## [Prompt]
Extract from the entries below, exactly as given, only the lines from the line containing "Corollary 2.5 in" to the line containing "df_q(J(\ell))=\ol J(\ell).", both lines included.

## [Provided records]
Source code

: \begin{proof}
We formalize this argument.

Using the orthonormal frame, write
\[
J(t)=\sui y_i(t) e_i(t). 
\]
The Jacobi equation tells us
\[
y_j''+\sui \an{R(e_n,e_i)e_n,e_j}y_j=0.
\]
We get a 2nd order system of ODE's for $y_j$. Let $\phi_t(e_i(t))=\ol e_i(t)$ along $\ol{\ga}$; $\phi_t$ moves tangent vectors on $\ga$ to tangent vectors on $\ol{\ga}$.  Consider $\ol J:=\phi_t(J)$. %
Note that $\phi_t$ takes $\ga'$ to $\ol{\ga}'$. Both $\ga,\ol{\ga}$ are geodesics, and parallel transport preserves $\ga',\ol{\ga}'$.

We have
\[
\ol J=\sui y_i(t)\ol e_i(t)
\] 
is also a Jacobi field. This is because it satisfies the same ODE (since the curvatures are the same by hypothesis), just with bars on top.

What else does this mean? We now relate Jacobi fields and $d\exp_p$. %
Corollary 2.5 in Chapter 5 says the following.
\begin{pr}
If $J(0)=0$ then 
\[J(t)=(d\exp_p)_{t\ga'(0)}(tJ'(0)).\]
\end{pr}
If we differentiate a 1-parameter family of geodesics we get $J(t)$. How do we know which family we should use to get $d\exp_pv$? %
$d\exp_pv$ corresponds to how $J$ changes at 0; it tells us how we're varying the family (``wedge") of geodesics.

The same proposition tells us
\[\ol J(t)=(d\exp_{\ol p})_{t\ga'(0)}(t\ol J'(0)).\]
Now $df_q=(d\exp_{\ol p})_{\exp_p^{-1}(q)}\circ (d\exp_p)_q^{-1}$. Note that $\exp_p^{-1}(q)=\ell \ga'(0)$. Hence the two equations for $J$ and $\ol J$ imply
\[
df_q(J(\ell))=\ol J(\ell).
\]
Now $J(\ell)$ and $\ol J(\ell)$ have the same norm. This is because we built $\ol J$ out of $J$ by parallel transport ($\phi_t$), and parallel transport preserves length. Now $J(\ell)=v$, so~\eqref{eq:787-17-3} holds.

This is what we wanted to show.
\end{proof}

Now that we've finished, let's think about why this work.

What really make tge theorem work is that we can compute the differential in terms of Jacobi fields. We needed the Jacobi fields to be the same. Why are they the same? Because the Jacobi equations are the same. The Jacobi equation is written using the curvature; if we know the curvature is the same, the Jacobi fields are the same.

## [Expected answer]
Corollary 2.5 in Chapter 5 says the following.
\begin{pr}
If $J(0)=0$ then 
\[J(t)=(d\exp_p)_{t\ga'(0)}(tJ'(0)).\]
\end{pr}
If we differentiate a 1-parameter family of geodesics we get $J(t)$. How do we know which family we should use to get $d\exp_pv$? %
$d\exp_pv$ corresponds to how $J$ changes at 0; it tells us how we're varying the family (``wedge") of geodesics.

The same proposition tells us
\[\ol J(t)=(d\exp_{\ol p})_{t\ga'(0)}(t\ol J'(0)).\]
Now $df_q=(d\exp_{\ol p})_{\exp_p^{-1}(q)}\circ (d\exp_p)_q^{-1}$. Note that $\exp_p^{-1}(q)=\ell \ga'(0)$. Hence the two equations for $J$ and $\ol J$ imply
\[
df_q(J(\ell))=\ol J(\ell).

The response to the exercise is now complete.